A <: B   implies  Role{B} <: Role{A}

Since Role{B} is not a type: it is a predicate.  The way I put it (and
I think it is put this way in the document):

If Role{B} and A <: B, then Role{A}       (for any role Role)

Similarly:

If Factory{A} and A <: B, then Factory{B} (for any factory Factory)

> Thinking of A beeing a proper subset of B we
> get the reverse relation for their complements because parts of the outside
> of A are inside of B. Functions in roles have type (R --> None(R)) and
> functions in factories have type (None(F) --> F) with R and F the implicit
> topic types of the role and factory respectively. Normal arrow subtyping
> rules then result in roles beeing *contravariant*, unary theories and
> factories beeing *covariant*, unary theories.

Hmm, okay.  Then I probably reversed them (I need to read more about
arrow subtyping).

> OTOH, theory.pod talks about the topic type appearing in the invocant
> position of methods of roles, which subtypes covariantly. Note also that
> the return type is covariant.

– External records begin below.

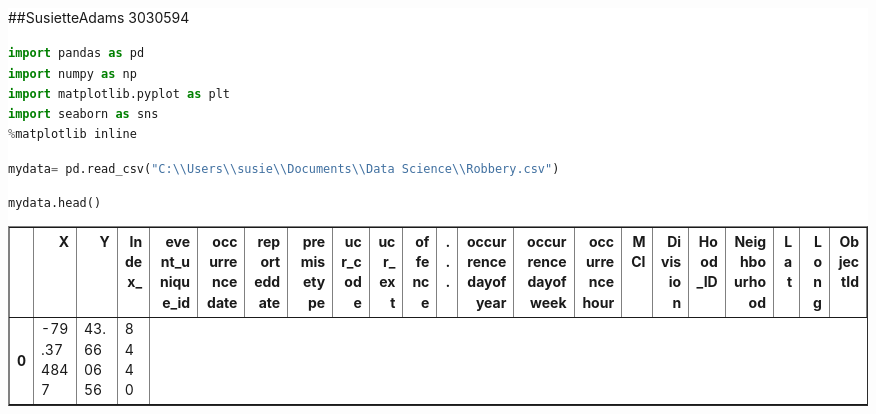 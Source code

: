 ##SusietteAdams 3030594

```python
import pandas as pd
import numpy as np
import matplotlib.pyplot as plt
import seaborn as sns
%matplotlib inline
```


```python
mydata= pd.read_csv("C:\\Users\\susie\\Documents\\Data Science\\Robbery.csv")
```


```python
mydata.head()
```




<div>
<style scoped>
    .dataframe tbody tr th:only-of-type {
        vertical-align: middle;
    }

    .dataframe tbody tr th {
        vertical-align: top;
    }

    .dataframe thead th {
        text-align: right;
    }
</style>
<table border="1" class="dataframe">
  <thead>
    <tr style="text-align: right;">
      <th></th>
      <th>X</th>
      <th>Y</th>
      <th>Index_</th>
      <th>event_unique_id</th>
      <th>occurrencedate</th>
      <th>reporteddate</th>
      <th>premisetype</th>
      <th>ucr_code</th>
      <th>ucr_ext</th>
      <th>offence</th>
      <th>...</th>
      <th>occurrencedayofyear</th>
      <th>occurrencedayofweek</th>
      <th>occurrencehour</th>
      <th>MCI</th>
      <th>Division</th>
      <th>Hood_ID</th>
      <th>Neighbourhood</th>
      <th>Lat</th>
      <th>Long</th>
      <th>ObjectId</th>
    </tr>
  </thead>
  <tbody>
    <tr>
      <th>0</th>
      <td>-79.374847</td>
      <td>43.660656</td>
      <td>8440</td>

So I neither understand the part about roles
> having methods that return the type the role defines.

role Foo {
method bar(--> Foo) {...}
}

Expanding this to a theory:

theory Foo{^T} {
method bar(^T: --> ^U <= Foo{^U}) {...}
}

This is different from:

theory Foo2{^T} {
method bar2(^T: --> ^T) {...}
}

We can see the difference when we have, say:

class Bar does Foo does Foo2 {...}
class Baz does Foo does Foo2 {...}

my \$bar = Bar.new;
\$bar.bar;    # may return a Bar or a Baz
\$bar.bar2;   # may only return a Bar

If Foo2 were a role (that is, if it obeys the role relation above),
then the only thing bar2() could do would be to take some side-effect
action and then return the same object it was passed.  Here's a proof:

Given ^T \$x where Foo{^T}.  Because of the role relation,
Foo{{\$x}} (The singleton set {\$x} does Foo).  Therefore
the signature of bar in this instance is
:({\$x} --> {\$x}).   Since \$x was unrestricted, bar()
must be the identity on things that do Foo.

But of course, that's probably not what the author of the Foo role
intended.  So we allow any Foo to be returned.